Required work:
Look through the entries. Copy each line that has the word "clips".

Collected data:
+ + + +

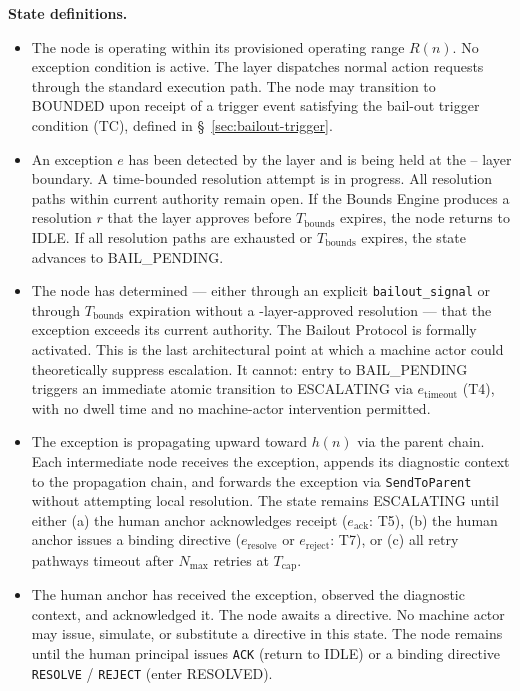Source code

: \medskip
\noindent\textbf{State definitions.}

\begin{itemize}\itemsep=0pt
\item[\textbf{IDLE.}] The node is operating within its provisioned operating range $R(n)$. No exception condition is active. The \fact{} layer dispatches normal action requests through the standard execution path. The node may transition to BOUNDED upon receipt of a trigger event satisfying the bail-out trigger condition (TC), defined in \S~\ref{sec:bailout-trigger}.

\item[\textbf{BOUNDED.}] An exception $e$ has been detected by the \bounds{} layer and is being held at the \bounds{}--\fact{} layer boundary. A time-bounded resolution attempt is in progress. All resolution paths within current authority remain open. If the Bounds Engine produces a resolution $r$ that the \fact{} layer approves before $T_{\text{bounds}}$ expires, the node returns to IDLE. If all resolution paths are exhausted or $T_{\text{bounds}}$ expires, the state advances to BAIL\_PENDING.

\item[\textbf{BAIL\_PENDING.}] The node has determined — either through an explicit \texttt{bailout\_signal} or through $T_{\text{bounds}}$ expiration without a \fact-layer-approved resolution — that the exception exceeds its current authority. The Bailout Protocol is formally activated. This is the last architectural point at which a machine actor could theoretically suppress escalation. It cannot: entry to BAIL\_PENDING triggers an immediate atomic transition to ESCALATING via $e_{\text{timeout}}$ (T4), with no dwell time and no machine-actor intervention permitted.

\item[\textbf{ESCALATING.}] The exception is propagating upward toward $h(n)$ via the parent chain. Each intermediate node receives the exception, appends its diagnostic context to the propagation chain, and forwards the exception via \texttt{SendToParent} without attempting local resolution. The state remains ESCALATING until either (a) the human anchor acknowledges receipt ($e_{\text{ack}}$: T5), (b) the human anchor issues a binding directive ($e_{\text{resolve}}$ or $e_{\text{reject}}$: T7), or (c) all retry pathways timeout after $N_{\max}$ retries at $T_{\text{cap}}$.

\item[\textbf{HUMAN\_ACKNOWLEDGED.}] The human anchor has received the exception, observed the diagnostic context, and acknowledged it. The node awaits a directive. No machine actor may issue, simulate, or substitute a directive in this state. The node remains until the human principal issues \texttt{ACK} (return to IDLE) or a binding directive \texttt{RESOLVE} / \texttt{REJECT} (enter RESOLVED).


\end{itemize}
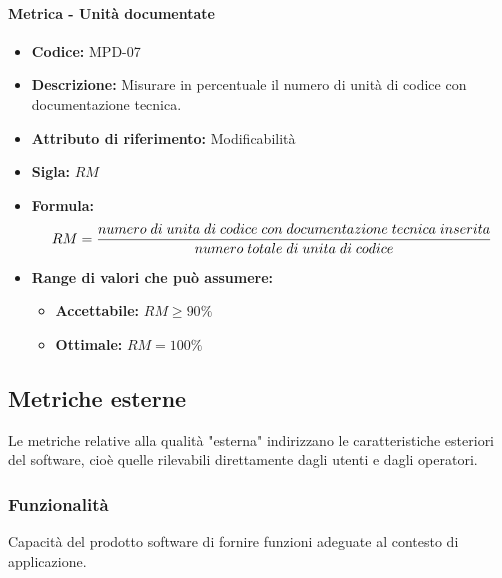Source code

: \paragraph{Metrica - Unità documentate} 
   \begin{itemize}
          \item  \textbf{Codice:} MPD-07
         \item   \textbf{Descrizione:} Misurare in percentuale il numero di unità di codice con documentazione tecnica.
         \item   \textbf{Attributo di riferimento:} Modificabilità
         \item   \textbf{Sigla:} $RM$
         \item   \textbf{Formula:} $$RM = {numero \; di \; unita \; di \; codice \; con \; documentazione \; tecnica \; inserita \over numero \; totale \; di \; unita \; di \; codice}$$
   

        \item \textbf{Range di valori che può assumere:}
        \begin{itemize}
            \item \textbf{Accettabile:} $RM  \geq 90\%  $
            \item \textbf{Ottimale:} $RM = 100\%$
        \end{itemize}
       \end{itemize}
              
       
\subsection{Metriche esterne}
Le metriche relative alla qualità "esterna" indirizzano le caratteristiche esteriori del software, cioè quelle rilevabili direttamente dagli utenti e dagli operatori.
   \subsubsection{Funzionalità}
   Capacità del prodotto software di fornire funzioni adeguate al contesto di applicazione.
   
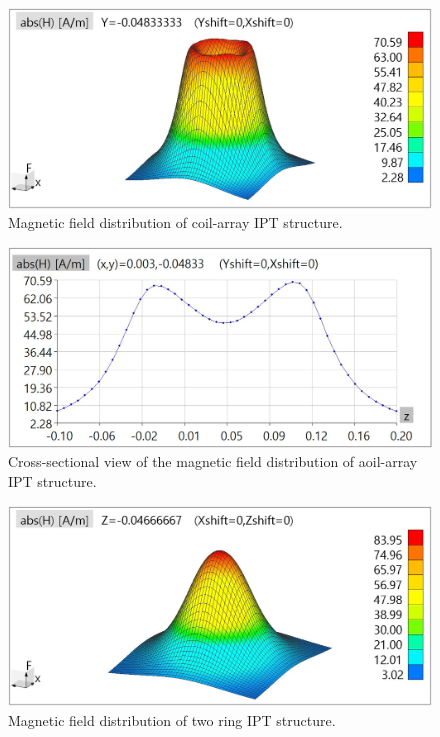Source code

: \begin{figure}[htbp]
    \centering
    \includegraphics[width=0.9\linewidth]{images/4_coil_array_near_field_distribution.JPG}
    \caption{Magnetic field distribution of coil-array IPT structure.}
\end{figure}

\begin{figure}[htbp]
    \centering
    \includegraphics[width=0.9\linewidth]{images/4_coil_array_near_field_distribution_cut.JPG}
    \caption{Cross-sectional view of the magnetic field distribution of aoil-array IPT structure.}
\end{figure}

\begin{figure}[htbp]
    \centering
    \includegraphics[width=0.9\linewidth]{images/4_two_ring_near_field_distribution.JPG}
    \caption{Magnetic field distribution of two ring IPT structure.}
\end{figure}

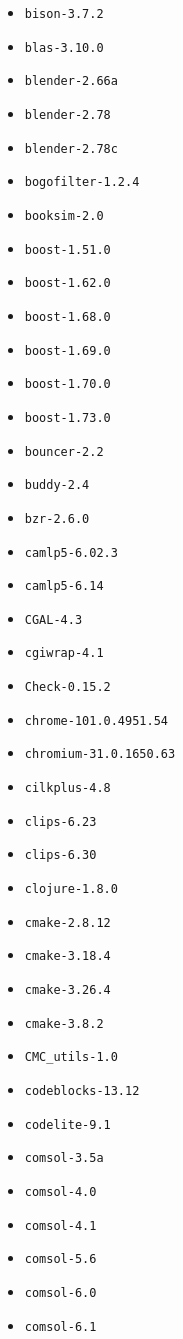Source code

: \begin{multicols}{3}
\begin{itemize}
\item \verb|bison-3.7.2|
\item \verb|blas-3.10.0|
\item \verb|blender-2.66a|
\item \verb|blender-2.78|
\item \verb|blender-2.78c|
\item \verb|bogofilter-1.2.4|
\item \verb|booksim-2.0|
\item \verb|boost-1.51.0|
\item \verb|boost-1.62.0|
\item \verb|boost-1.68.0|
\item \verb|boost-1.69.0|
\item \verb|boost-1.70.0|
\item \verb|boost-1.73.0|
\item \verb|bouncer-2.2|
\item \verb|buddy-2.4|
\item \verb|bzr-2.6.0|
\item \verb|camlp5-6.02.3|
\item \verb|camlp5-6.14|
\item \verb|CGAL-4.3|
\item \verb|cgiwrap-4.1|
\item \verb|Check-0.15.2|
\item \verb|chrome-101.0.4951.54|
\item \verb|chromium-31.0.1650.63|
\item \verb|cilkplus-4.8|
\item \verb|clips-6.23|
\item \verb|clips-6.30|
\item \verb|clojure-1.8.0|
\item \verb|cmake-2.8.12|
\item \verb|cmake-3.18.4|
\item \verb|cmake-3.26.4|
\item \verb|cmake-3.8.2|
\item \verb|CMC_utils-1.0|
\item \verb|codeblocks-13.12|
\item \verb|codelite-9.1|
\item \verb|comsol-3.5a|
\item \verb|comsol-4.0|
\item \verb|comsol-4.1|
\item \verb|comsol-5.6|
\item \verb|comsol-6.0|
\item \verb|comsol-6.1|

\end{itemize}
\end{multicols}
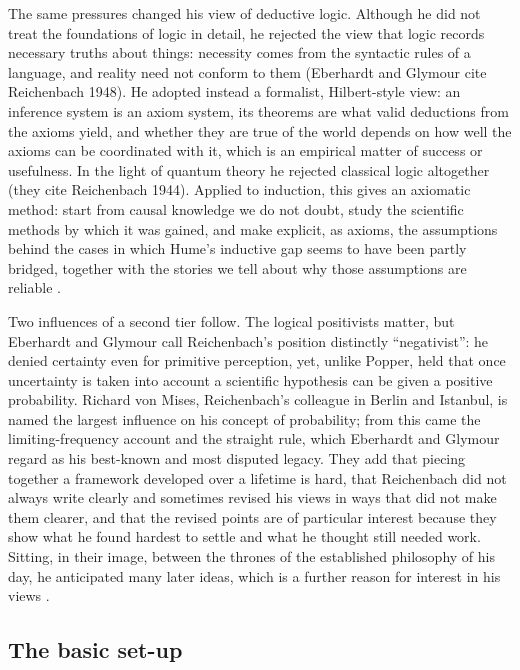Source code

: The same pressures changed his view of deductive logic. Although he did
not treat the foundations of logic in detail, he rejected the view that
logic records necessary truths about things: necessity comes from the
syntactic rules of a language, and reality need not conform to them (Eberhardt and Glymour cite Reichenbach 1948). He adopted instead a formalist,
Hilbert-style view: an inference system is an axiom system, its theorems
are what valid deductions from the axioms yield, and whether they are
true of the world depends on how well the axioms can be coordinated with
it, which is an empirical matter of success or usefulness. In the light
of quantum theory he rejected classical logic altogether (they cite
Reichenbach 1944). Applied to induction, this gives an axiomatic method:
start from causal knowledge we do not doubt, study the scientific
methods by which it was gained, and make explicit, as axioms, the
assumptions behind the cases in which Hume's inductive gap seems to have
been partly bridged, together with the stories we tell about why those
assumptions are reliable \cite[pp.~358--359]{EberhardtGlymour2011ReichenbachReading}.

Two influences of a second tier follow. The logical positivists matter,
but Eberhardt and Glymour call Reichenbach's position distinctly ``negativist'':
he denied certainty even for primitive perception, yet, unlike Popper,
held that once uncertainty is taken into account a scientific hypothesis
can be given a positive probability. Richard von Mises, Reichenbach's
colleague in Berlin and Istanbul, is named the largest influence on his
concept of probability; from this came the limiting-frequency account
and the straight rule, which Eberhardt and Glymour regard as his best-known and
most disputed legacy. They add that piecing together a framework
developed over a lifetime is hard, that Reichenbach did not always write
clearly and sometimes revised his views in ways that did not make them
clearer, and that the revised points are of particular interest because
they show what he found hardest to settle and what he thought still
needed work. Sitting, in their image, between the thrones of the
established philosophy of his day, he anticipated many later ideas, which
is a further reason for interest in his views
\cite[pp.~359--360]{EberhardtGlymour2011ReichenbachReading}.

\subsection{The basic set-up}
\label{sec:p15-w02b-p15-030-eg-setup}

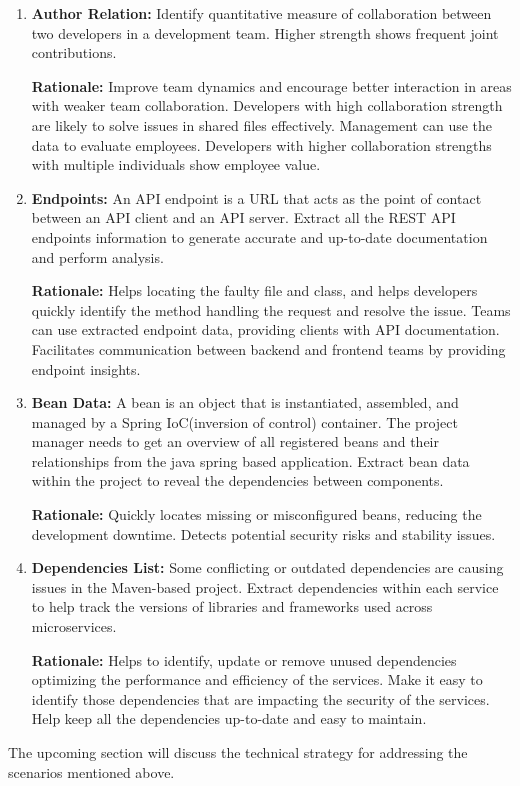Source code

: \begin{enumerate}[before={\vspace{10pt}}, after={\vspace{10pt}}, itemsep=10pt, nosep, leftmargin=\parindent, labelindent=0pt]
    \vspace{10pt}
    \item \textbf{Author Relation:} Identify quantitative measure of collaboration between two developers in a development team. Higher strength shows frequent joint contributions.
    
    \textbf{Rationale:} Improve team dynamics and encourage better interaction in areas with weaker team collaboration. Developers with high collaboration strength are likely to solve issues in shared files effectively. Management can use the data to evaluate employees. Developers with higher collaboration strengths with multiple individuals show employee value.
    
    \vspace{10pt}
    \item \textbf{Endpoints:} An API endpoint is a URL that acts as the point of contact between an API client and an API server\citep{postman_api_endpoint}. Extract all the REST API endpoints information to generate accurate and up-to-date documentation and perform analysis.
    
    \textbf{Rationale:} Helps locating the faulty file and class, and helps developers quickly identify the method handling the request and resolve the issue. Teams can use extracted endpoint data, providing clients with API documentation. Facilitates communication between backend and frontend teams by providing endpoint insights.
    
    \vspace{10pt}
    \item \textbf{Bean Data:} A bean is an object that is instantiated, assembled, and managed by a Spring IoC(inversion of control) container\citep{spring_beans_doc}. The project manager needs to get an overview of all registered beans and their relationships from the java spring based application. Extract bean data within the project to reveal the dependencies between components.
    
    \textbf{Rationale:} Quickly locates missing or misconfigured beans, reducing the development downtime. Detects potential security risks and stability issues.
    
    \vspace{10pt}
    \item \textbf{Dependencies List:} Some conflicting or outdated dependencies are causing issues in the Maven-based project. Extract dependencies within each service to help track the versions of libraries and frameworks used across microservices.
    
    \textbf{Rationale:} Helps to identify, update or remove unused dependencies optimizing the performance and efficiency of the services. Make it easy to identify those dependencies that are impacting the security of the services. Help keep all the dependencies up-to-date and easy to maintain.
\end{enumerate}

The upcoming section will discuss the technical strategy for addressing the scenarios mentioned above.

+ + + +

Expected answer:
\item \verb|clips-6.23|
\item \verb|clips-6.30|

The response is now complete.